Material provided section start
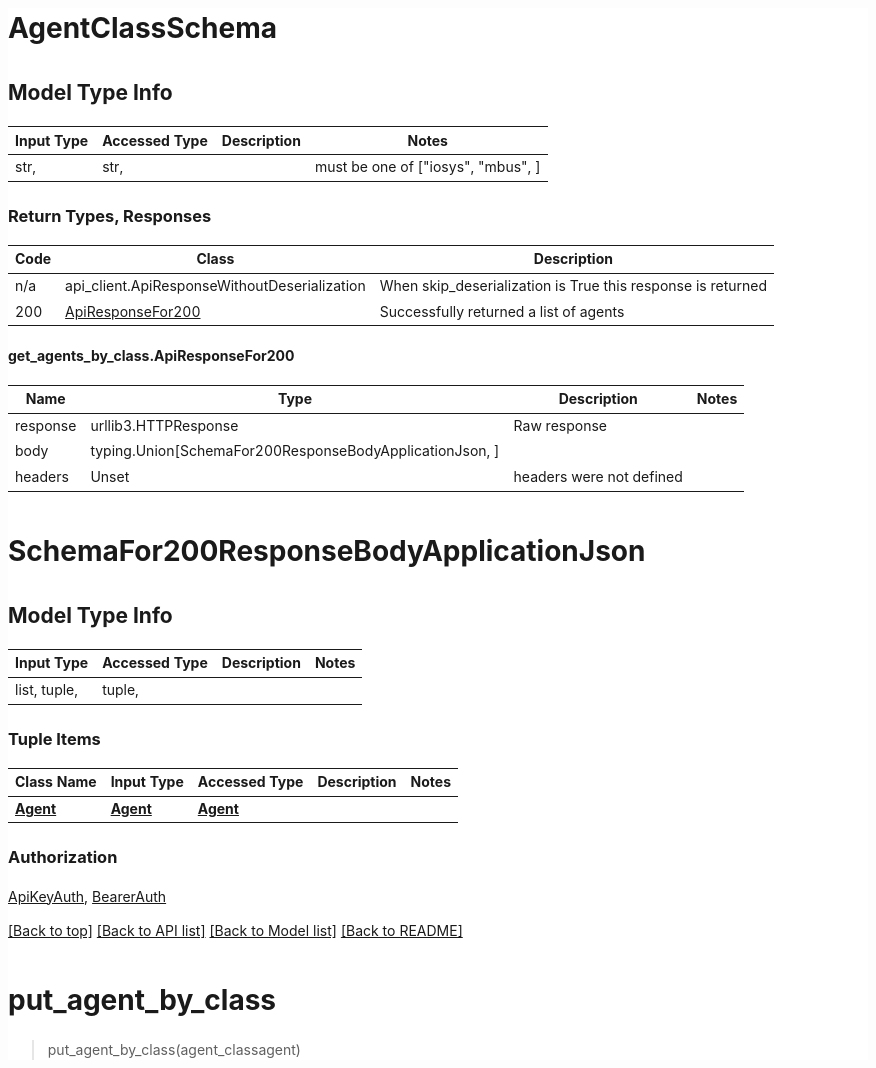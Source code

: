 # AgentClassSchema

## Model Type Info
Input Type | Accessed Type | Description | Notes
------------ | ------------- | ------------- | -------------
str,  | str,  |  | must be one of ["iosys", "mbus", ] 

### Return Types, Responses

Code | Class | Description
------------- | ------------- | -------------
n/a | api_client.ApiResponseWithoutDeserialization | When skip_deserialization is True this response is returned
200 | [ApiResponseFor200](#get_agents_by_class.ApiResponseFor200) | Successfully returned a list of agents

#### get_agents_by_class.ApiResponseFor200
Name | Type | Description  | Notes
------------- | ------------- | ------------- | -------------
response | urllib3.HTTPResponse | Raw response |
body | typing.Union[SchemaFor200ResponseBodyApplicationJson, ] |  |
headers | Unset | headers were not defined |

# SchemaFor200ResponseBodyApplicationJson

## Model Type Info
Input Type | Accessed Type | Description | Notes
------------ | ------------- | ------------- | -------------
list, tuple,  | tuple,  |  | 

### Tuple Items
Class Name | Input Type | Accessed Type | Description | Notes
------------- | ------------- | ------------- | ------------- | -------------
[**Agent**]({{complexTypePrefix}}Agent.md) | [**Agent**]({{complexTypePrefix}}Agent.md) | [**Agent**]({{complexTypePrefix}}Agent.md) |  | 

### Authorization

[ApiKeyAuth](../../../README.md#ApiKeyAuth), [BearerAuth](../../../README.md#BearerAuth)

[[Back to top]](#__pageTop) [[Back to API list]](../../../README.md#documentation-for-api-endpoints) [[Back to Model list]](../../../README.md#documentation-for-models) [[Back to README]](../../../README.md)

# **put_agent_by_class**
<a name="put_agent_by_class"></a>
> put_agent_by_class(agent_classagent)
Material provided section end
**Required action**
Each line of the data that includes "README" should be copied.

**Exercise result**
[ApiKeyAuth](../../../README.md#ApiKeyAuth), [BearerAuth](../../../README.md#BearerAuth)
[[Back to top]](#__pageTop) [[Back to API list]](../../../README.md#documentation-for-api-endpoints) [[Back to Model list]](../../../README.md#documentation-for-models) [[Back to README]](../../../README.md)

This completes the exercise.